He and another brother poorly buried their late family members and left their home separately, trying to stay alive.

 

Then Zhu came into a temple and stayed as a monk, where he learned some reading and writing skills.

 

Later, the temple couldn’t afford to feed them any more, so he and other monks started to beg for food. 

 

Three Years of Begging Life Around the Country

Zhu had been a beggar in different places in China for 3 years.

 

At that time, the Yuan Dynasty’s ruling had been already in danger, plus years of natural disasters and cruel racial unfairness, many uprising armies had been fighting for a long time.

 

Zhu had seen lots of injured, hungry, homeless and dead people; in addition, he witnessed the cruel treatment to poor civilians, and endless fights and blood.

 

No one could exactly tell what he had suffered during that period, as a poor kid living in a chaotic society. 

 

Joining Uprising Army and Marrying to The Love of His Life

When he was 25 years old, Zhu was invited to an uprising army by his childhood friend; so he left the temple, and officially became a soldier.

 

Afterwards, he changed his name to Zhu Yuanzhang, a sharp and powerful weapon to perish the Yuan Empire.

 

As a common soldier, Zhu Yuanzhang was very brave and smart; in addition, he also could read and write.

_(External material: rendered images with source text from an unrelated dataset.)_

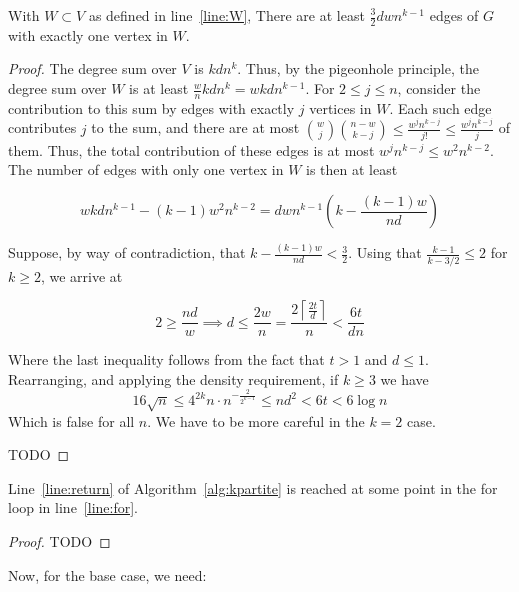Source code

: \begin{lemma}
    With $W  \subset V$ as defined in line~\ref{line:W},
    There are at least $\frac{3}{2}dwn^{k-1}$ edges of $G$ with exactly one vertex in $W$.
    \begin{proof}
        The degree sum over $V$ is $kdn^{k}$.
        Thus, by the pigeonhole principle, the degree sum over $W$ is at least
        $\frac{w}{n}kdn^{k} = wkdn^{k-1}$.
        For $2 \leq j \leq n$, consider the contribution to this sum by edges with exactly $j$ vertices in $W$.
        Each such edge contributes $j$ to the sum, and there are at most
        $\binom{w}{j}\binom{n-w}{k-j} \leq \frac{w^j n^{k-j}}{j!} \leq \frac{w^j n^{k-j}}{j}$ of them.
        Thus, the total contribution of these edges is at most $w^j n^{k-j} \leq w^{2}n^{k-2}$.
        The number of edges with only one vertex in $W$ is then at least

        \[
            wkdn^{k-1} - (k-1)w^{2}n^{k-2} = dwn^{k-1} \left( k - \frac{(k-1)w}{nd}\right)
        \]

        Suppose, by way of contradiction,
        that $ k - \frac{(k-1)w}{nd} < \frac{3}{2}$.
        Using that $\frac{k-1}{k-3/2} \leq 2$
        for $k \geq 2$, we arrive at

        \[
            2 \geq  \frac{nd}{w} \implies d \leq \frac{2w}{n} = \frac{2 \left\lceil\frac{2t}{d} \right\rceil}{n}
            < \frac{6t}{dn}
        \]

        Where the last inequality follows from the fact that $t > 1$ and $d \leq 1$.
        Rearranging, and applying the density requirement, if $k \geq 3$ we have
        \[
            16 \sqrt {n} \leq 4^{2k} n \cdot n^{-\frac{2}{2^{k-1}}} \leq nd^2 < 6t < 6 \log n
        \]
        Which is false for all $n$.
        We have to be more careful in the $k = 2$ case.

        TODO %

    \end{proof}
\end{lemma}

\begin{lemma}
    Line~\ref{line:return} of Algorithm~\ref{alg:kpartite} is reached at some point in the for
    loop in line~\ref{line:for}.
    \begin{proof}
        TODO %
    \end{proof}
\end{lemma}

Now, for the base case, we need:


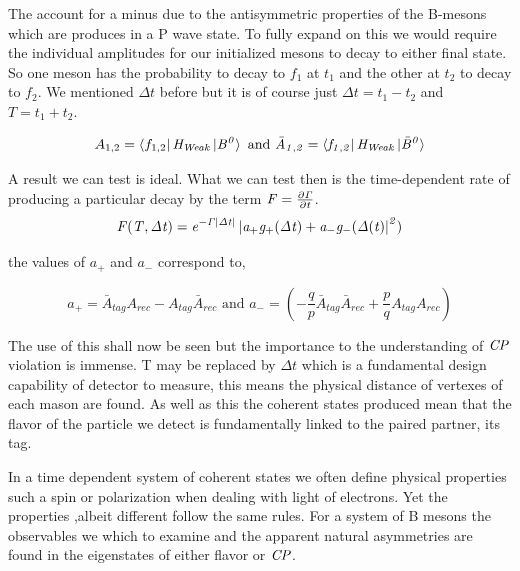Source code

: \documentclass[floatfix,aps,prd,amsmath,amssymb]{revtex4}
\begin{document}
The account for a minus due to the antisymmetric properties of the B-mesons which are produces in a P wave state. To fully expand on this we would require the individual amplitudes for our initialized mesons to decay to either final state. So one meson has the probability to decay to $f_1$ at $t_1$ and the other at $t_2$ to decay to $f_2$. We mentioned $\Delta t$ before but it is of course just $\Delta t = t_1 -t_2$ and $T= t_1 +t_2$.

\[A_{1,2}=\bra{f_{1,2}}\it{H_{Weak}}\ket{B^{0}} \mbox{ and } \bar{A}_{1,2}=\bra{f_{1,2}}\it{H_{Weak}}\ket{\bar{B}^{0}}\]

A result we can test is ideal. What we can test then is the time-dependent rate of producing a particular decay by the term $\it{F}=\frac{\partial\Gamma}{\partial t}$. 
\[\it{F}(T,\Delta t)=e^{-\Gamma\left|\Delta t\right|}\left| a_{+}g_{+}(\Delta t)+ a_{-}g_{-}(\Delta (t) \right|^{2})\]

the values of $a_+$ and $a_-$ correspond to,

\[ a_{+}=\bar{A}_{tag}A_{rec}-A_{tag}\bar{A}_{rec} \mbox{ and }a_{-}=\left(-\frac{q}{p}\bar{A}_{tag}\bar{A}_{rec}+\frac{p}{q}A_{tag}A_{rec}\right)\]

The use of this shall now be seen but the importance to the understanding of $\it{CP}$ violation is immense. T may be replaced by $\Delta t$ which is a fundamental design capability of detector to measure, this means the physical distance of vertexes of each mason are found. As well as this the coherent states produced mean that the flavor of the particle we detect is fundamentally linked to the paired partner, its tag.

In a time dependent system of coherent states we often define physical properties such a spin or polarization when dealing with light of electrons. Yet the properties ,albeit different follow the same rules. For a system of B mesons the observables we which to examine and the apparent natural asymmetries are found in the eigenstates of either flavor or $\it{CP}$. 
\end{document}
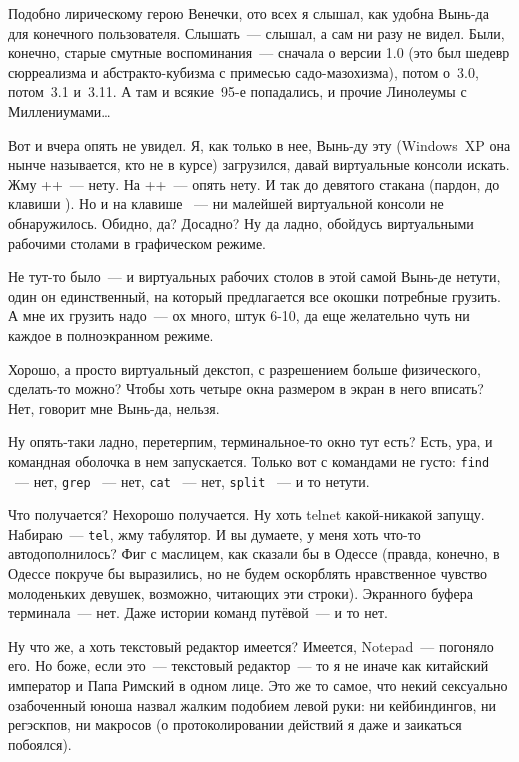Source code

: Подобно лирическому герою Венечки, ото всех я слышал, как удобна Вынь-да для конечного пользователя. Слышать~--- слышал, а сам ни разу не видел. Были, конечно, старые смутные воспоминания~--- сначала о версии 1.0 (это был шедевр сюрреализма и абстракто-кубизма с примесью садо-мазохизма), потом о~3.0, потом~3.1 и~3.11. А там и всякие~95-е попадались, и прочие Линолеумы с Миллениумами\dots

Вот и вчера опять не увидел. Я, как только в нее, Вынь-ду эту (Windows~XP она нынче называется, кто не в курсе) загрузился, давай виртуальные консоли искать. Жму ++~--- нету. На ++~--- опять нету. И так до девятого стакана (пардон, до клавиши ). Но и на клавише ~--- ни малейшей виртуальной консоли не обнаружилось. Обидно, да? Досадно? Ну да ладно, обойдусь виртуальными рабочими столами в графическом режиме.

Не тут-то было~--- и виртуальных рабочих столов в этой самой Вынь-де нетути, один он единственный, на который предлагается все окошки потребные грузить. А мне их грузить надо~--- ох много, штук 6-10, да еще желательно чуть ни каждое в полноэкранном режиме.

Хорошо, а просто виртуальный декстоп, с разрешением больше физического, сделать-то можно? Чтобы хоть четыре окна размером в экран в него вписать? Нет, говорит мне Вынь-да, нельзя.

Ну опять-таки ладно, перетерпим, терминальное-то окно тут есть? Есть, ура, и командная оболочка в нем запускается. Только вот с командами не густо: 
\texttt{find} ~--- нет, 
\texttt{grep} ~--- нет, 
\texttt{cat} ~--- нет, 
\texttt{split} ~--- и то нетути. 

Что получается? Нехорошо получается. Ну хоть telnet какой-никакой запущу. Набираю~--- \texttt{tel}, жму табулятор. И вы думаете, у меня хоть что-то автодополнилось? Фиг с маслицем, как сказали бы в Одессе (правда, конечно, в Одессе покруче бы выразились, но не будем оскорблять нравственное чувство молоденьких девушек, возможно, читающих эти строки). Экранного буфера терминала~--- нет. Даже истории команд путёвой~--- и то нет.

Ну что же, а хоть текстовый редактор имеется? Имеется, Notepad~--- погоняло его. Но боже, если это~--- текстовый редактор~--- то я не иначе как китайский император и Папа Римский в одном лице. Это же то самое, что некий сексуально озабоченный юноша назвал жалким подобием левой руки: ни кейбиндингов, ни регэскпов, ни макросов (о протоколировании действий я даже и заикаться побоялся).

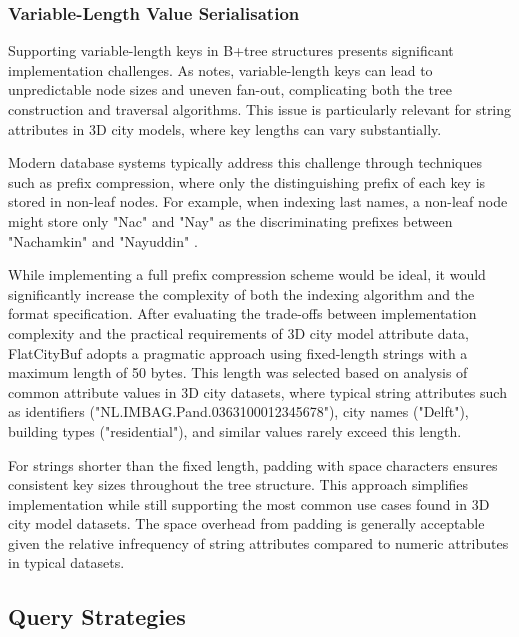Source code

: \subsubsection{Variable-Length Value Serialisation}
\label{methodology:attribute_index:variable_length_serialisation}

Supporting variable-length keys in B+tree structures presents significant implementation challenges. As \citet{ramez_2015} notes, variable-length keys can lead to unpredictable node sizes and uneven fan-out, complicating both the tree construction and traversal algorithms. This issue is particularly relevant for string attributes in 3D city models, where key lengths can vary substantially.

Modern database systems typically address this challenge through techniques such as prefix compression, where only the distinguishing prefix of each key is stored in non-leaf nodes. For example, when indexing last names, a non-leaf node might store only "Nac" and "Nay" as the discriminating prefixes between "Nachamkin" and "Nayuddin" \citep{ramez_2015}.

While implementing a full prefix compression scheme would be ideal, it would significantly increase the complexity of both the indexing algorithm and the format specification. After evaluating the trade-offs between implementation complexity and the practical requirements of 3D city model attribute data, FlatCityBuf adopts a pragmatic approach using fixed-length strings with a maximum length of 50 bytes. This length was selected based on analysis of common attribute values in 3D city datasets, where typical string attributes such as identifiers ("NL.IMBAG.Pand.0363100012345678"), city names ("Delft"), building types ("residential"), and similar values rarely exceed this length.

For strings shorter than the fixed length, padding with space characters ensures consistent key sizes throughout the tree structure. This approach simplifies implementation while still supporting the most common use cases found in 3D city model datasets. The space overhead from padding is generally acceptable given the relative infrequency of string attributes compared to numeric attributes in typical datasets.

\subsection{Query Strategies}
\label{methodology:attribute_index:query_strategies}

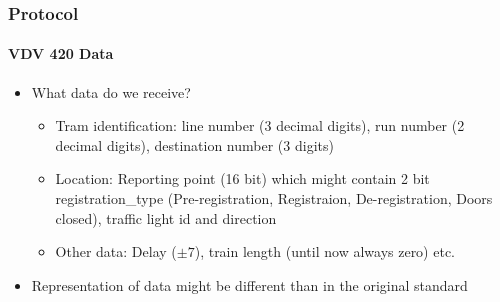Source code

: \begin{frame}
\frametitle{Protocol}
\framesubtitle{VDV 420 Data}
\begin{itemize}
	\item What data do we receive?
	\begin{itemize}
		\item Tram identification: line number (3 decimal digits), run number (2 decimal digits), destination number (3 digits)
		\item Location: Reporting point (16 bit) which might contain 2 bit registration\_type (Pre-registration, Registraion, De-registration, Doors closed), traffic light id and direction
		\item Other data: Delay ($\pm 7$), train length (until now always zero) etc.
	\end{itemize}
	\item Representation of data might be different than in the original standard
\end{itemize}
\end{frame}


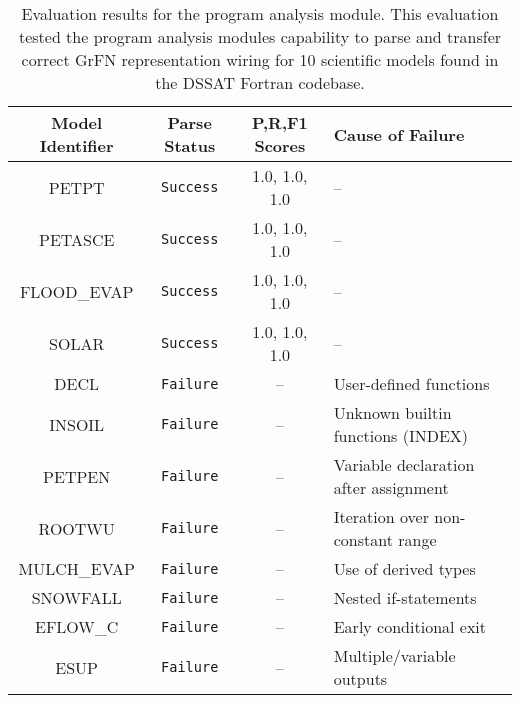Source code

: \begin{center}
  \begin{table}
    \centering
    \label{tab:pa_eval_table}
    \begin{tabular}{ |c|c|c|l| }
     \hline
     \textbf{Model Identifier} & \textbf{Parse Status} & \textbf{P,R,F1 Scores} & \textbf{Cause of Failure} \\
     \hline
     PETPT & \texttt{Success} & 1.0, 1.0, 1.0 & -- \\
     PETASCE & \texttt{Success} & 1.0, 1.0, 1.0 & -- \\
     \hline
     FLOOD\_EVAP & \texttt{Success} & 1.0, 1.0, 1.0 & -- \\
     SOLAR & \texttt{Success} & 1.0, 1.0, 1.0 & -- \\
     DECL & \texttt{Failure} & -- & User-defined functions \\
     INSOIL & \texttt{Failure} & -- & Unknown builtin functions (INDEX) \\
     PETPEN & \texttt{Failure} & -- & Variable declaration after assignment \\
     ROOTWU & \texttt{Failure} & -- & Iteration over non-constant range \\
     MULCH\_EVAP & \texttt{Failure} & -- & Use of derived types \\
     SNOWFALL & \texttt{Failure} & -- & Nested if-statements \\
     EFLOW\_C & \texttt{Failure} & -- & Early conditional exit \\
     ESUP & \texttt{Failure} & -- & Multiple/variable outputs \\
     \hline
    \end{tabular}
    \caption[Program Analysis Module Evaluation]{Evaluation results for the program analysis module. This evaluation tested the program analysis modules capability to parse and transfer correct GrFN representation wiring for 10 scientific models found in the DSSAT Fortran codebase.}
  \end{table}
\end{center}


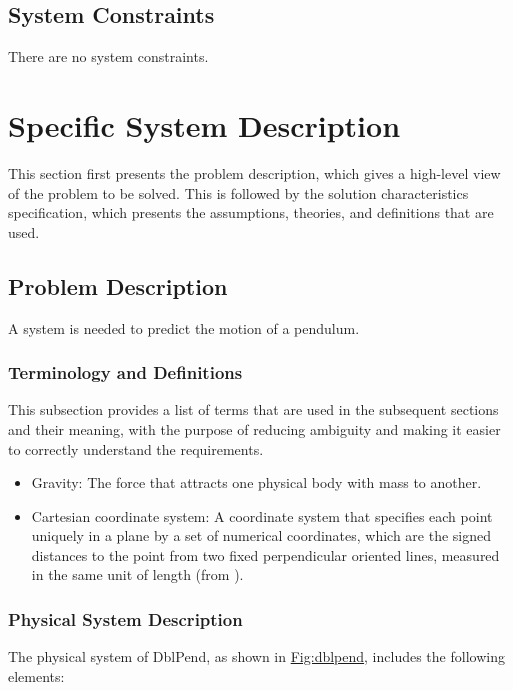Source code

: \documentclass[12pt]{article}
\begin{document}
\subsection{System Constraints}
\label{Sec:SysConstraints}
There are no system constraints.

\section{Specific System Description}
\label{Sec:SpecSystDesc}
This section first presents the problem description, which gives a high-level view of the problem to be solved. This is followed by the solution characteristics specification, which presents the assumptions, theories, and definitions that are used.

\subsection{Problem Description}
\label{Sec:ProbDesc}
A system is needed to predict the motion of a pendulum.

\subsubsection{Terminology and Definitions}
\label{Sec:TermDefs}
This subsection provides a list of terms that are used in the subsequent sections and their meaning, with the purpose of reducing ambiguity and making it easier to correctly understand the requirements.

\begin{itemize}
\item{Gravity: The force that attracts one physical body with mass to another.}
\item{Cartesian coordinate system: A coordinate system that specifies each point uniquely in a plane by a set of numerical coordinates, which are the signed distances to the point from two fixed perpendicular oriented lines, measured in the same unit of length (from \cite{cartesianWiki}).}
\end{itemize}
\subsubsection{Physical System Description}
\label{Sec:PhysSyst}
The physical system of DblPend, as shown in \hyperref[Figure:dblpend]{Fig:dblpend}, includes the following elements:
\end{document}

Then he got his first promotion, as a group leader of ten warriors.

 

Soon his courage and personality was highly appreciated by his current general Guo, who then married his adoptive daughter Ma Xiuying to Zhu Yuanzhang.

 

This woman was the love of his life, she accompanied him from a poor soldier to the emperor of a prosperous and powerful empire. 

 

Organizing of His First Troop and Keep Winning

Then Yuanzhang went back to his hometown, and recruited his first own army of about 700 people.

 

They were not professional fighters, which included his childhood friends, refugees, and soldiers from other failed armies. 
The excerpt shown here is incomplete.